--- Try it ---
Each line below from the one containing "3. **Better Error Handling**" through the one containing "These changes should" should be output exactly as it stands, and no other line should appear.

----- The data -----

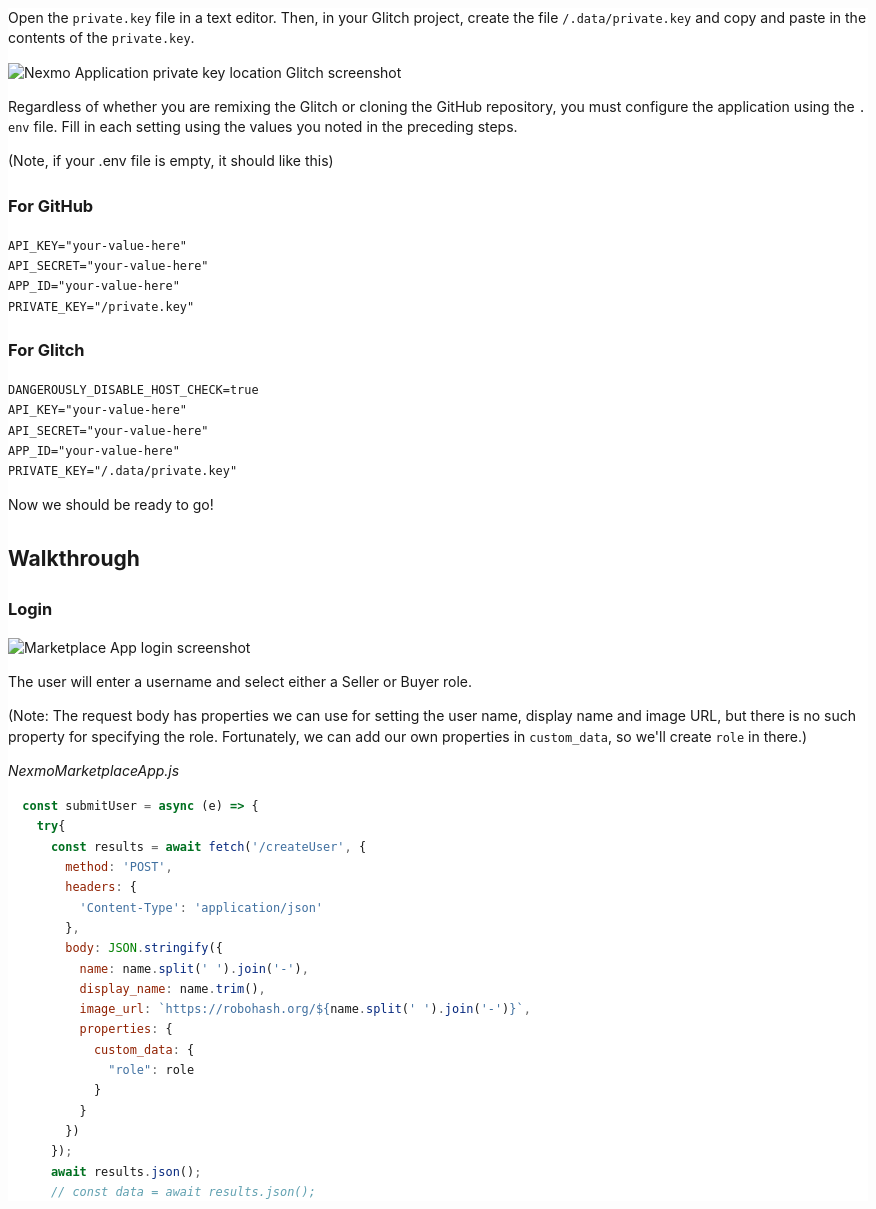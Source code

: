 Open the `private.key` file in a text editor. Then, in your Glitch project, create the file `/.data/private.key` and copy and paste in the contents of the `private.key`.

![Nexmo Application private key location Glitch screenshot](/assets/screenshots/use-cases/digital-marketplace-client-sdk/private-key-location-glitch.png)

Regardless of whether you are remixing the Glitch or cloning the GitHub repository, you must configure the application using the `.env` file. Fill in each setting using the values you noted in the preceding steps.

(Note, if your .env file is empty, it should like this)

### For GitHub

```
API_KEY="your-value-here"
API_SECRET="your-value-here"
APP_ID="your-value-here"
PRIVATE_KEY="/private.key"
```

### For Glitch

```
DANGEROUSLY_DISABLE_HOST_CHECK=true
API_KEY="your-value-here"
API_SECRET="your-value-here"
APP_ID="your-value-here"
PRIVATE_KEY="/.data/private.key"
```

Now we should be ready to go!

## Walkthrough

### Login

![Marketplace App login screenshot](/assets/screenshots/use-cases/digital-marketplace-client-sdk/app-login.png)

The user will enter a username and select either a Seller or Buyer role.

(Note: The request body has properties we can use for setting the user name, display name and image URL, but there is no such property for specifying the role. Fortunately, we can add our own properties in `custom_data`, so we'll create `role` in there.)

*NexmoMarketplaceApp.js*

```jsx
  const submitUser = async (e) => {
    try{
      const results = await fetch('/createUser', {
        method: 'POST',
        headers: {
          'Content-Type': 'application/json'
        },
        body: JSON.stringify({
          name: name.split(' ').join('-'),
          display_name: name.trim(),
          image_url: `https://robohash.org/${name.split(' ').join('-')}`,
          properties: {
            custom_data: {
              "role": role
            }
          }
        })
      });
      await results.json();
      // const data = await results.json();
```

-----
----- The data -----

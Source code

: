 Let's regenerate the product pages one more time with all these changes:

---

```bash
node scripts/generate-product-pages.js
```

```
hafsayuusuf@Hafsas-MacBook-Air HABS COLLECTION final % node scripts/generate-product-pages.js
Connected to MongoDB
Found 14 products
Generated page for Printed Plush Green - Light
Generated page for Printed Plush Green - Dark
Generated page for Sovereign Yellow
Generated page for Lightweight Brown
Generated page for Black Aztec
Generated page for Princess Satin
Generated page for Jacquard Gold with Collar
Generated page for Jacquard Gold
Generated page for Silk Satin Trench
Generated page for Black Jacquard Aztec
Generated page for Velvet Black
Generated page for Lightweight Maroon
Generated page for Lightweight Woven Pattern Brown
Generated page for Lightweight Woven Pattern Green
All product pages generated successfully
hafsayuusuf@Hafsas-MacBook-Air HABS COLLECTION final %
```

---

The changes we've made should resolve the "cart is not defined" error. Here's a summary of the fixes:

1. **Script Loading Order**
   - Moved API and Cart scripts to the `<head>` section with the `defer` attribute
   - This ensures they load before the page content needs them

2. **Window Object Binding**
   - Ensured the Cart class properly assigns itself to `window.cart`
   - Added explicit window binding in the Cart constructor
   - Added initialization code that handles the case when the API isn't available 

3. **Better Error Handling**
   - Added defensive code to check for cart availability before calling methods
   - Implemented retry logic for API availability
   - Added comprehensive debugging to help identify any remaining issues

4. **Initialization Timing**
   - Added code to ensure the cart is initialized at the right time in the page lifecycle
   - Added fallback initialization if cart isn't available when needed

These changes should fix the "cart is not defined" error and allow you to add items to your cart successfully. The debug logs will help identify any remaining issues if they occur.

-----

--- Answer to this exercise ---
3. **Better Error Handling**
   - Added defensive code to check for cart availability before calling methods
   - Implemented retry logic for API availability
   - Added comprehensive debugging to help identify any remaining issues

4. **Initialization Timing**
   - Added code to ensure the cart is initialized at the right time in the page lifecycle
   - Added fallback initialization if cart isn't available when needed

These changes should fix the "cart is not defined" error and allow you to add items to your cart successfully. The debug logs will help identify any remaining issues if they occur.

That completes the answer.